Why didn't God create us originally in heaven?

As mentioned, every intelligent being that is not God, or connected to God in some way is imperfect, as a matter of logical (inherent) necessity. The first problem with this objection is that heaven is God's presence, and any imperfection cannot exist in God's presence, but has to be at a distance from God. So since God has to create imperfect, God cannot create any intelligent being in heaven. The second problem with this objection is that there are also severe difficulties for God with making everyone perfect so that they can enter heaven later. People experience their necessary imperfection in different ways, and only a minority experience this necessary imperfection in a way that doesn't prevent them from accepting God's grace and being saved (which as we saw involves accepting a significant loss in autonomy.)

Why does evolutionary evil exist, which existed before sin?

Because God was logically limited in having to create imperfect people, he had to create humans imperfect. If it's plausible that every being God creates has to be slightly imperfect, then it's possible to extend that beyond creatures to moral experiences of realities, by saying that moral realities also have to be created somewhat imperfect. That obviously leads to the conclusion there would have to be some 'background' imperfection in any reality God creates which equals evil in reality, which is a perfect fit for many years of suffering by animals before sin.

Why does natural evil, which is not related to moral evil, exist?

As mentioned above, since we're all necessarily imperfect, our moral experience of reality is also imperfect. Ah, but then one might say, this implies a very limited God, who is so ineffectual he must allow tsunamis. Not so. God can eliminate evil, but only by fixing our imperfection. But, unless he makes someone a robot, he can only fix the imperfection of the people who can and will choose to be saved, which comprises a minority of people God creates. He can't get around this by creating only savable people, because the distribution of character traits is out of created beings. Therefore God allows evil for a greater good, the creation of a lot of savable persons, which necessarily entails natural evil. [This paragraph's ideas are more recent than the article referenced.]
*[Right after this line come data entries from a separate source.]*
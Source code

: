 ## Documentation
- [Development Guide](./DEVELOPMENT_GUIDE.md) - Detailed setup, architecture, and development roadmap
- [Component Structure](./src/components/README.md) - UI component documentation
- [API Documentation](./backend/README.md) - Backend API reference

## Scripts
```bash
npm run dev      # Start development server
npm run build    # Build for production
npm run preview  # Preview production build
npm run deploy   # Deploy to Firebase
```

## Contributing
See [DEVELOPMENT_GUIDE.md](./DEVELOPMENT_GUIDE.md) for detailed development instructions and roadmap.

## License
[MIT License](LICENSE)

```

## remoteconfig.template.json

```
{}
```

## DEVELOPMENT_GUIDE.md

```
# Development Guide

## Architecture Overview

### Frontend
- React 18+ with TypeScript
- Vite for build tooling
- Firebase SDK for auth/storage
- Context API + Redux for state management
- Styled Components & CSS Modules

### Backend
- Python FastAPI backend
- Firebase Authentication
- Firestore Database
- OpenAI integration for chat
That may explain natural evil, but what about spectacularly evil freely willed events like genocide?

As mentioned, God has to allow a certain amount of evil in our reality because of our necessary imperfection, and has to allow it in the world as long as unsavable people exist in it. Now, this may explain natural evil. But it may also explain any kind of moral evil. Consider, does God have a choice about where the natural evil falls? It seems likely he would have that discretion. So for example, God could choose instead of a thousand people dying of a heart attack early in their lives, that a natural disaster could happen in some country. But it seems to me, one way of redistributing evil according to his ineffable plan might be to give much more authority to do evil to certain humans than he should ordinarily in any right frame of mind. So in other words, allowing a massacre to happen doesn't increase the total amount of evil humanity experiences. Rather, God gives evil people the authority to accomplish horrible, evil things to fulfill that 'evil quotient', the evil of which would, necessarily, have happened anyway, in this case by some means other than natural evil, to fulfill whatever his mysterious plan is.
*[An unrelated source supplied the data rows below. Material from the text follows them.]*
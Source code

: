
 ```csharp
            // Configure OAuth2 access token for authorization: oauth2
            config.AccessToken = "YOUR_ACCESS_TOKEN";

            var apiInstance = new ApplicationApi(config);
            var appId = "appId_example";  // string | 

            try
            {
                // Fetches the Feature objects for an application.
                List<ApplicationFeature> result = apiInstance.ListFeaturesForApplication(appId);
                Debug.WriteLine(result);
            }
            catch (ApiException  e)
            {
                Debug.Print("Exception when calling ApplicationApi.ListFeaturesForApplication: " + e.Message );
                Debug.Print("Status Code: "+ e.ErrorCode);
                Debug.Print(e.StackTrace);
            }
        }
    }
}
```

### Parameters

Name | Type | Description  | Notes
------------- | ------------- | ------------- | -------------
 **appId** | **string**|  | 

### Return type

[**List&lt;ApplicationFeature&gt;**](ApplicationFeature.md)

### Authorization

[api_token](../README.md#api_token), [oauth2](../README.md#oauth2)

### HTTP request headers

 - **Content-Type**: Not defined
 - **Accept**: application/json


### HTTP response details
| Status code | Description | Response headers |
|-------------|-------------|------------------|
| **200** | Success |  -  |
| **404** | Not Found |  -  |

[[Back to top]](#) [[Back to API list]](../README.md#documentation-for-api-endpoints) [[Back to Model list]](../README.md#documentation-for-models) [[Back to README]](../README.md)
Why does God hide himself?

This argument is obviously based as a core assumption on the idea that there is some reason for God not to hide himself. But in considering the theology here outlined I think this premise is entirely questionable. First of all, it won't save one extra person. It's not a matter of beliefs that determine whether you are saved - you're either saved or not depending on whether you make up the minority or majority of people God creates who are savable or unsavable. And God can save those people entirely well without appearing to anyone, just by making them believe by sheer force of omnipotence if he wants. So it won't save one extra person. Nor will it help deal with evil - we have evil in reality, of all kinds natural moral and evolutionary, because people are imperfect, and that can only be fixed once the savable and unsavable people are separated forever and the savable people made perfect. Appearing to people won't help make any person savable who isn't and so won't help deal with evil. So in the end, why would God make himself obvious? Plus there is another consideration. Let us say having a Christian belief enforces the choice to be saved. Therefore if there were people who believed in Christianity, but who didn't want to choose to be saved (which involves a huge loss of autonomy to overcome our necessary imperfection), their free will would be violated. So there is no positive reason, and at least one negative reason, for God not to become divinely apparent.

Why did God create anything knowing all the evil that would result?

A basic premise of the free will defense, or any defense to the problem of evil, is that a good being, even a perfect being, is free to allow evil if that evil is a necessary though unfortunate byproduct to achieving an even greater good. An example often offered is moral evil being an unfortunate consequence of free will. So there is nothing essentially impossible about God creating humans knowing all the evil that would befall us if he had good enough reasons. My answer to this is that in regards to people ending up in hell, people who go to hell freely choose to go there over heaven, and so God can't be faulted because that's their own choice (see previous answers.) Regarding horribly evil natural, moral, and evolutionary events, I believe we can give a good answer to those problems, as described in this document.

Why did God allow the Fall?

As mentioned earlier, God had to create any creature that he created imperfect, because of a necessary limitation on his power. Therefore God did the best he could, but the Fall must have been, I think, inevitable.

If God knows what we will do before we do it, how can we freely choose?

This argument falls prey to a modal fallacy, which is that 'will' doesn't equal 'must'. I.e. the fact that I 'will' do something doesn't mean that I 'must' do something. No matter how certain the 'will' is, it still remains 'will' and not 'must'. A second answer can be seen below.

How is free will possible given determinism issues?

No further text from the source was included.